Alex (Morgan Freeman), an artist, and Ruth (Diane Keaton), a schoolteacher, have been married for 40 years. They love their spacious Brooklyn apartment that is filled with light and has a view of the Brooklyn Bridge. But more and more, they are both feeling the aches and pains of old age as they trudge up the five flights of stairs. Even their beloved dog Dorothy finds the trek difficult.

They are divided as to whether or not to sell the apartment and find a place with an elevator. Their neighborhood has gentrified, and they can sell for a lot of money. She thinks it is time to move and he doesn't, given his deep affection for the room that houses his studio. Ruth's niece Lily (Cynthia Nixon), an ambitious real estate agent, pushes them to put the apartment on the market and to host an open house on the weekend. Alex is ordered to clean up his work space while Ruth follows Lily's advice to brew cinnamon sticks to make the place smell "homey."

But a series of unplanned incidents puts the couple into a tailspin. First, Dorothy gets sick and they are told she needs a $10,000 spinal operation. Then panic overtakes everyone in the neighborhood when a Uzbekistani man abandons a fuel truck on the Brooklyn Bridge and the local news broadcasters brand him a possible terrorist. Needless to say, Lily is worried that this incident might drive prices down and spoil her sale.

Director Richard Loncraine (Wimbledon) does a fine job orchestrating this comedy. He nicely mixes in flashbacks of young Alex (Korey Jackson) and young Ruth (Claire van der Boom) in the early years of their bi-racial relationship. Charlie Peters, who has adapted the screenplay from a novel by Jill Ciment, has fun with a small group of prospective buyers who come to see the apartment: a lesbian couple (Maddie Corman and Miriam Shor), who have trouble with a hyperactive dog they are training, a pushy woman (Ilana Levine) who insists she can't make a decision until she lies down on the bed, and her loquacious daughter (Sterling Jerins) strikes up a conversation with Alex in his studio.

At the heart and soul of 5 Flights Up is the love relationship between Alex and Ruth. Zen masters speak of the development of plum-blossom courage. The plum blossom appears soft and glowing, even when the winter winds still blow. It knows, deep in its essence, that spring is almost here, even without outside agreement. The plum blossom symbolizes the resilience of the human spirit, its ability to open again to love and go forward into another opportunity for celebration.

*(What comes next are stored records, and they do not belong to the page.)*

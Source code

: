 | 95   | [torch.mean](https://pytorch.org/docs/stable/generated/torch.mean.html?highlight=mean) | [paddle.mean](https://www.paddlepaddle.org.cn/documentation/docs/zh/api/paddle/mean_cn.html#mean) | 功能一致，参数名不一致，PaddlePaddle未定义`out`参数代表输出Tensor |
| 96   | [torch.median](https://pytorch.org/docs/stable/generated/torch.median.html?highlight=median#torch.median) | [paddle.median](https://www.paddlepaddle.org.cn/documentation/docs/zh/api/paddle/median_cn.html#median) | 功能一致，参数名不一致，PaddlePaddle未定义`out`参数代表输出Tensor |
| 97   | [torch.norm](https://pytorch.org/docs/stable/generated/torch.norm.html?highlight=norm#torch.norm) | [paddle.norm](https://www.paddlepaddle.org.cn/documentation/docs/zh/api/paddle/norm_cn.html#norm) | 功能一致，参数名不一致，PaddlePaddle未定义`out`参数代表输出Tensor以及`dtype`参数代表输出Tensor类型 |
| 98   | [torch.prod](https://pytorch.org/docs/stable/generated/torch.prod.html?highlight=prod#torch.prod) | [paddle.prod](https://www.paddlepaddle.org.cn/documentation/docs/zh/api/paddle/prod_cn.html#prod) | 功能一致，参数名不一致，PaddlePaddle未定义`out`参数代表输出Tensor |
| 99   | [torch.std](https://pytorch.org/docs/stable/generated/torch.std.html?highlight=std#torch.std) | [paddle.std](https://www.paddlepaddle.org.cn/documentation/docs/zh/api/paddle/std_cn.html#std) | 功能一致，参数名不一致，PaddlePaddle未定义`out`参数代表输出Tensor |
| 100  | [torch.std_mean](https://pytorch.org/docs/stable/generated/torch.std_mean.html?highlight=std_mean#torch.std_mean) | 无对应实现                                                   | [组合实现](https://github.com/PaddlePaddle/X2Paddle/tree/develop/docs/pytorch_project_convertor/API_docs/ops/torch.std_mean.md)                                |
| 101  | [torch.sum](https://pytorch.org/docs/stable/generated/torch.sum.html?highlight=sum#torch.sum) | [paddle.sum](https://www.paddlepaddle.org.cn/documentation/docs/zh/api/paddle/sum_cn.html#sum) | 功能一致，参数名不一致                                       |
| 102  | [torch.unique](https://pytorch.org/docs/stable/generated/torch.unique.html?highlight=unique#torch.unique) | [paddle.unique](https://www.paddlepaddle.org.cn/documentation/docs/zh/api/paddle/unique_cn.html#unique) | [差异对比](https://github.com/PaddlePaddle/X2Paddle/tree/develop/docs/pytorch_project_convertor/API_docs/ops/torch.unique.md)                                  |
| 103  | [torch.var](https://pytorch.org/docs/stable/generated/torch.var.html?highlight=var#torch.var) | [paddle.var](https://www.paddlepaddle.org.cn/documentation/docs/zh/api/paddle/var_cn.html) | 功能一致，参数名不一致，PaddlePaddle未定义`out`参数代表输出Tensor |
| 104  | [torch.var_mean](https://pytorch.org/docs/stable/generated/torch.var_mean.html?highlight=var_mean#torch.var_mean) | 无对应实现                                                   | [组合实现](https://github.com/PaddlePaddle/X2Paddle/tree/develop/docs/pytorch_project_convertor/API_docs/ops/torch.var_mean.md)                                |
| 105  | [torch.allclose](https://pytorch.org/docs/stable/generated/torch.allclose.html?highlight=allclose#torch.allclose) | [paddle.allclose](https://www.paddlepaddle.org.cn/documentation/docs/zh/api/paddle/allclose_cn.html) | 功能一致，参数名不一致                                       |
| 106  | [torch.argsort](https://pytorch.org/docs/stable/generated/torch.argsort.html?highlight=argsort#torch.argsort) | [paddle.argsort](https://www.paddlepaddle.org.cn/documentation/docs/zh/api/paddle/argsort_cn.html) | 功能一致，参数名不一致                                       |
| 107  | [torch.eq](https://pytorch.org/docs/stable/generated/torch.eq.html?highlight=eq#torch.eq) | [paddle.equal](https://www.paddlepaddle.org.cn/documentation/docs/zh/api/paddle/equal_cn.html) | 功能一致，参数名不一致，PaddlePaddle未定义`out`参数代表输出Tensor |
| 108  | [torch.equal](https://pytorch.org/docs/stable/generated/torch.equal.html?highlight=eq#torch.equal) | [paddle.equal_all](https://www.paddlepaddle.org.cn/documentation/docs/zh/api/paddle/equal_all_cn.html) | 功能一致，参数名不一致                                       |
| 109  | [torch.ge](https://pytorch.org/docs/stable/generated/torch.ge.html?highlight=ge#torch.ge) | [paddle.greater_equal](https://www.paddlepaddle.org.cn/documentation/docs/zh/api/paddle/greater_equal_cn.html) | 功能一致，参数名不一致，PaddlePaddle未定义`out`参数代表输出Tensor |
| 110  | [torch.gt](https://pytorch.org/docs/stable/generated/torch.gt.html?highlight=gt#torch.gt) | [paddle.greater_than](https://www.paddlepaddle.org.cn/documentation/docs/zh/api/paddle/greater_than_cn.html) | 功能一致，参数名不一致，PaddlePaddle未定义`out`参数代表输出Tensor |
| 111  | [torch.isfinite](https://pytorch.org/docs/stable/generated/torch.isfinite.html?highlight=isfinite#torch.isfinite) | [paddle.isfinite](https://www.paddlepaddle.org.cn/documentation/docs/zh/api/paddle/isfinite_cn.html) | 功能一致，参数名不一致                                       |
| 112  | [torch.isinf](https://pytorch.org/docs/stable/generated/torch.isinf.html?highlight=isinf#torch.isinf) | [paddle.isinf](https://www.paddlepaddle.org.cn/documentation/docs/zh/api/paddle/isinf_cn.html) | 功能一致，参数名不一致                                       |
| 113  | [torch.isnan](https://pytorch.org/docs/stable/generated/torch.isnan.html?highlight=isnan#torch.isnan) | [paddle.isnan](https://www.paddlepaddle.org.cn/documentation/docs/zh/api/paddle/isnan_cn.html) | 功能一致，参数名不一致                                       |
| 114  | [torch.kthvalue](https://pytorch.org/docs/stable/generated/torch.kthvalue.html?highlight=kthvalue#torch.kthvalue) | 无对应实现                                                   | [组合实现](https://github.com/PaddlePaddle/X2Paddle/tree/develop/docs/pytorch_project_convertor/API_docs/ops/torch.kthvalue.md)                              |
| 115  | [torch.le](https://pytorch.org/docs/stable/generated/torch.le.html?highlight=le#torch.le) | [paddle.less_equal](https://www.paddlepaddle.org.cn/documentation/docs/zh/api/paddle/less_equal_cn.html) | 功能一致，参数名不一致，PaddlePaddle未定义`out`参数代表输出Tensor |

Alex and Ruth have highly developed plum-blossom courage. In a magical moment it is expressed when Alex hums a song while getting ready for bed and Ruth picks up the tune as she continues reading her book. They are in sync in their imperfect marriage and by the end of their story, we are confident that they will do what's right for them no matter what anyone else thinks or says.